### What is being asked
Please report each line of the data below that contains "Liste".

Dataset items
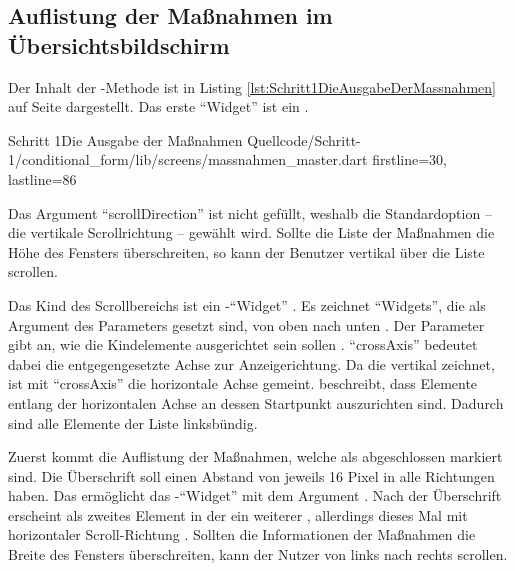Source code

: \subsection{Auflistung der Maßnahmen im Übersichtsbildschirm}

Der Inhalt der -Methode ist in Listing \ref{lst:Schritt1DieAusgabeDerMassnahmen} auf Seite \pageref{lst:Schritt1DieAusgabeDerMassnahmen} dargestellt.
Das erste \enquote{Widget} ist ein  .
\begin{alexlisting}{Schritt 1}{Die Ausgabe der Maßnahmen}
  {Quellcode/Schritt-1/conditional_form/lib/screens/massnahmen_master.dart}
  {firstline=30, lastline=86}
  \label{lst:Schritt1DieAusgabeDerMassnahmen}
\end{alexlisting}

Das Argument \enquote{scrollDirection} ist nicht gefüllt, weshalb die Standardoption -- die vertikale Scrollrichtung -- gewählt wird.
Sollte die Liste der Maßnahmen die Höhe des Fensters überschreiten, so kann der Benutzer vertikal über die Liste scrollen.



Das Kind des Scrollbereichs ist ein -\enquote{Widget} .
Es zeichnet \enquote{Widgets}, die als Argument des Parameters  gesetzt sind, von oben nach unten .
Der Parameter  gibt an, wie die Kindelemente ausgerichtet sein sollen .
\enquote{crossAxis} bedeutet dabei die entgegengesetzte Achse zur Anzeigerichtung.
Da die  vertikal zeichnet, ist mit \enquote{crossAxis} die horizontale Achse gemeint.
 beschreibt, dass Elemente entlang der horizontalen Achse an dessen Startpunkt auszurichten sind. Dadurch sind alle Elemente der Liste linksbündig.

Zuerst kommt die Auflistung der Maßnahmen, welche als abgeschlossen markiert sind.
Die Überschrift   soll einen Abstand von jeweils 16 Pixel in alle Richtungen haben.
Das ermöglicht das -\enquote{Widget}   mit dem Argument .
Nach der Überschrift erscheint als zweites Element in der  ein weiterer  ,
allerdings dieses Mal mit horizontaler Scroll-Richtung .
Sollten die Informationen der Maßnahmen die Breite des Fensters überschreiten, kann der Nutzer von links nach rechts scrollen.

### Output of the task
Sollte die Liste der Maßnahmen die Höhe des Fensters überschreiten, so kann der Benutzer vertikal über die Liste scrollen.
 beschreibt, dass Elemente entlang der horizontalen Achse an dessen Startpunkt auszurichten sind. Dadurch sind alle Elemente der Liste linksbündig.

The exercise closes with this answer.